Wednesday, March 28, 2007

The "Professionals" of Crime Fighting

Now that I have gone through the roster of “Private Eyes” on TV, I think it is time to recap the “Professional Wiis Eyes” (Note to self: This is 'eye', not I. So the plural is 'eyes' not 'we'). The professionals on (at least Marathi) television have a glorious tradition, which has names like “Hello Inspector”, “Ek Shoonya Shoonya” in the list. Even in the current scene, “professionals” score better than amateurs, given CID is perhaps the most famous show in this genre currently (of course, new Karamchand will soon amend that).

So, here goes:


The Name: Anti – Superstition Wing
The Men (and The Women): (can somebody help me here?)

OK, I have cheated a bit here. “Lekin Woh Sach Tha” was not exactly a detective show. This was the show which introduced us to such paranormal topics like “limbic system”, “astral projection” and investigated phenomena like ghosts.

Of course, being a DD show and as you can get from the name of the organisation, the main objective desi jodi of Scully and Mulder wants to fight superstitions prevailing in the public conscience. This they did by exposing babas and other assorted villains. But even they did investigate some crimes like murder as a part of their job, and so I feel justified in including them in the series. (And of course, I like paranormal).


The Name: Criminal Investigations Department (at least, that's what it officially menns)
The Men (and The Women): ACP Pradyuman, Senior Inspector Abhijit, Daya, and company
This is the show which started the series. This is perhaps the most famous detective show an Indian television today. Led by ACP Pradyuman, this team of brave, intelligent, weird and sometimes bumbling officers tries to solve cases from all across Mumbai, with the help of the latest technology and forensics.

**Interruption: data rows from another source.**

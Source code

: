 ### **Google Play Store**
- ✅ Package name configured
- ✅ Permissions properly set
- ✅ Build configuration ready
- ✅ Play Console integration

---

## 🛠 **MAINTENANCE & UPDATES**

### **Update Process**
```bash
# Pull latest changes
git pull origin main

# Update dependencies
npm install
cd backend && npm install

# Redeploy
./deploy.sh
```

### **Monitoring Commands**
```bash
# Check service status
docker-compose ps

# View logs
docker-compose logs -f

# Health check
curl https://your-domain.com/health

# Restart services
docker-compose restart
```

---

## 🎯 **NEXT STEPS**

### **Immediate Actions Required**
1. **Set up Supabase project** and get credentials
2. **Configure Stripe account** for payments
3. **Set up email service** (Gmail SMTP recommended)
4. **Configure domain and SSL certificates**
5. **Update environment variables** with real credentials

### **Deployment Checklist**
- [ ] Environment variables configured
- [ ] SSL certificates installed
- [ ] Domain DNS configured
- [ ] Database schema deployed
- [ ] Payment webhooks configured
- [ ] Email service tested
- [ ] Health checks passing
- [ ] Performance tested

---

Of course, don't be misled by the name of the organisation. They seem to reach each and every crime in the city, many times without the normal police being called in. On the other hand, if they are supposed to reach only most perplexing and difficult cases, it bodes pretty ill for Mumbai given the sheer number of cases.

But don't get discouraged. Once you get past the obvious “influences” from foreign shows and detective stories, the show makes for a quite a nice entertainment, if only to see if you can solve the case easily.

CID Special Bureau:

The Name: Criminal Investigations Department, Special Bureau
The Men (and The Women): ACP Pradyuman, ACP Abhimanyu and company
A “spin-off” of CID. This show follows the exploits of a group of select officers of CID who try to solve more complex and sometimes “file closed” cases. The officers are supposedly selected because each one is an expert in one of the fields like forensics, ballistics and so on.

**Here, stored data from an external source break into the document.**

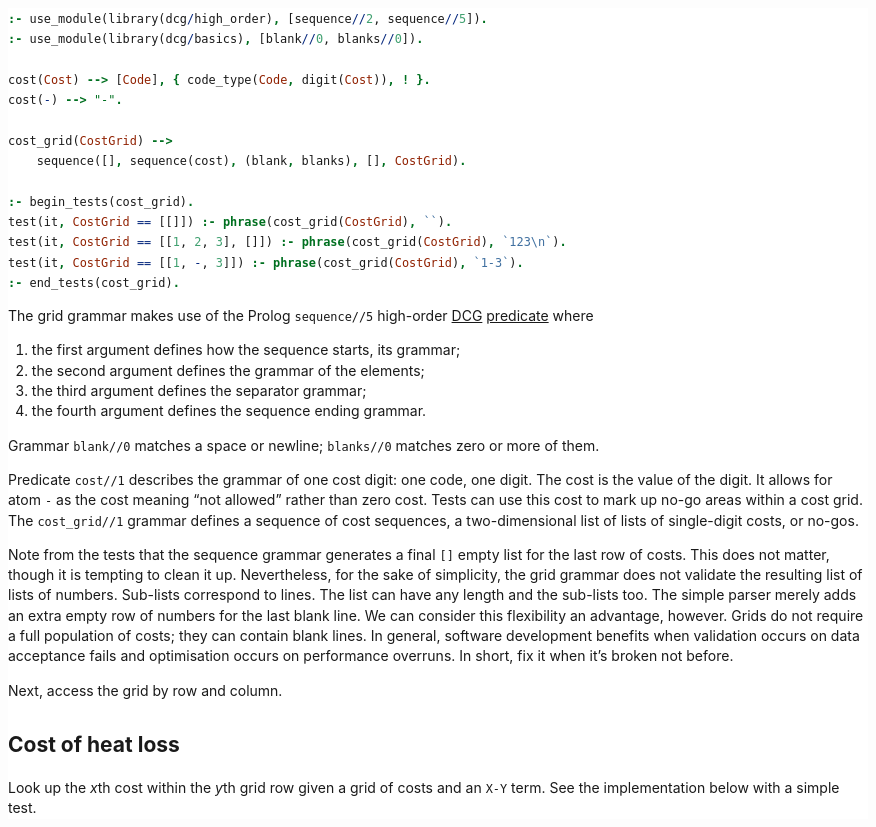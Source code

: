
``` prolog
:- use_module(library(dcg/high_order), [sequence//2, sequence//5]).
:- use_module(library(dcg/basics), [blank//0, blanks//0]).

cost(Cost) --> [Code], { code_type(Code, digit(Cost)), ! }.
cost(-) --> "-".

cost_grid(CostGrid) -->
    sequence([], sequence(cost), (blank, blanks), [], CostGrid).

:- begin_tests(cost_grid).
test(it, CostGrid == [[]]) :- phrase(cost_grid(CostGrid), ``).
test(it, CostGrid == [[1, 2, 3], []]) :- phrase(cost_grid(CostGrid), `123\n`).
test(it, CostGrid == [[1, -, 3]]) :- phrase(cost_grid(CostGrid), `1-3`).
:- end_tests(cost_grid).
```

The grid grammar makes use of the Prolog `sequence//5` high-order
[DCG](https://www.metalevel.at/prolog/dcg)
[predicate](https://www.swi-prolog.org/pldoc/doc_for?object=dcg_high_order%3Asequence//5)
where

1.  the first argument defines how the sequence starts, its grammar;
2.  the second argument defines the grammar of the elements;
3.  the third argument defines the separator grammar;
4.  the fourth argument defines the sequence ending grammar.

Grammar `blank//0` matches a space or newline; `blanks//0` matches zero
or more of them.

Predicate `cost//1` describes the grammar of one cost digit: one code,
one digit. The cost is the value of the digit. It allows for atom `-` as
the cost meaning “not allowed” rather than zero cost. Tests can use this
cost to mark up no-go areas within a cost grid. The `cost_grid//1`
grammar defines a sequence of cost sequences, a two-dimensional list of
lists of single-digit costs, or no-gos.

Note from the tests that the sequence grammar generates a final `[]`
empty list for the last row of costs. This does not matter, though it is
tempting to clean it up. Nevertheless, for the sake of simplicity, the
grid grammar does not validate the resulting list of lists of numbers.
Sub-lists correspond to lines. The list can have any length and the
sub-lists too. The simple parser merely adds an extra empty row of
numbers for the last blank line. We can consider this flexibility an
advantage, however. Grids do not require a full population of costs;
they can contain blank lines. In general, software development benefits
when validation occurs on data acceptance fails and optimisation occurs
on performance overruns. In short, fix it when it’s broken not before.

Next, access the grid by row and column.

## Cost of heat loss

Look up the *x*th cost within the *y*th grid row given a grid of costs
and an `X-Y` term. See the implementation below with a simple test.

What it essentially means to the viewers is that the cases are definitely different and more entertaining (I could not find any direct influences on any other stories I have watched, and the show does involve some comedy). Though that makes this show better than the original, the original CID scores better for acting.

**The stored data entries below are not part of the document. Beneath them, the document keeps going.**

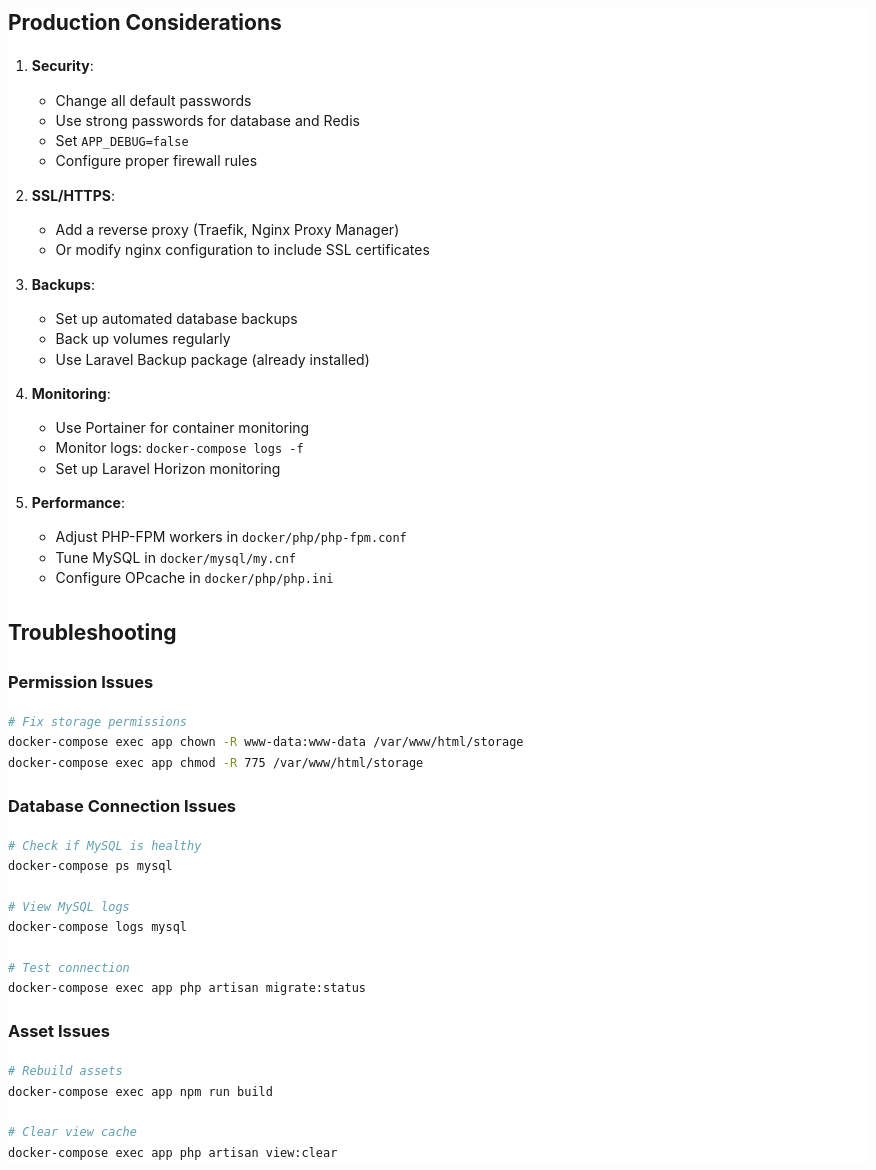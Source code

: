 ## Production Considerations

1. **Security**:
   - Change all default passwords
   - Use strong passwords for database and Redis
   - Set `APP_DEBUG=false`
   - Configure proper firewall rules

2. **SSL/HTTPS**:
   - Add a reverse proxy (Traefik, Nginx Proxy Manager)
   - Or modify nginx configuration to include SSL certificates

3. **Backups**:
   - Set up automated database backups
   - Back up volumes regularly
   - Use Laravel Backup package (already installed)

4. **Monitoring**:
   - Use Portainer for container monitoring
   - Monitor logs: `docker-compose logs -f`
   - Set up Laravel Horizon monitoring

5. **Performance**:
   - Adjust PHP-FPM workers in `docker/php/php-fpm.conf`
   - Tune MySQL in `docker/mysql/my.cnf`
   - Configure OPcache in `docker/php/php.ini`

## Troubleshooting

### Permission Issues

```bash
# Fix storage permissions
docker-compose exec app chown -R www-data:www-data /var/www/html/storage
docker-compose exec app chmod -R 775 /var/www/html/storage
```

### Database Connection Issues

```bash
# Check if MySQL is healthy
docker-compose ps mysql

# View MySQL logs
docker-compose logs mysql

# Test connection
docker-compose exec app php artisan migrate:status
```

### Asset Issues

```bash
# Rebuild assets
docker-compose exec app npm run build

# Clear view cache
docker-compose exec app php artisan view:clear
```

Did I mention that the female officers on CID are worth watching out for?

Did I miss any shows? Hopefully not. So now I can take a sabbatical from the series, as I have covered all the desi detectives I could remember. If I have missed any, or any improvements to the series, commenced are welcome...

Quote of The Day:

"We have in our police reports realism pushed to its extreme limits, and yet the result is, it must be confessed, neither fascinating nor artistic."
- Watson, in "A Case of Identity"

Sunday, March 25, 2007

Kayda aur Suvyavastha: Television Detectives of India Part II

UPDATE: Corrected info about Jasoos Vijay.
This was supposed to be one post, containing a small review of all the desi detectives I had read about or seen. Due to that turning into a novel, had to split the post into two, literature and TV. These in turn turned into novels, and had to be split. Finally, this has turned into a whole series.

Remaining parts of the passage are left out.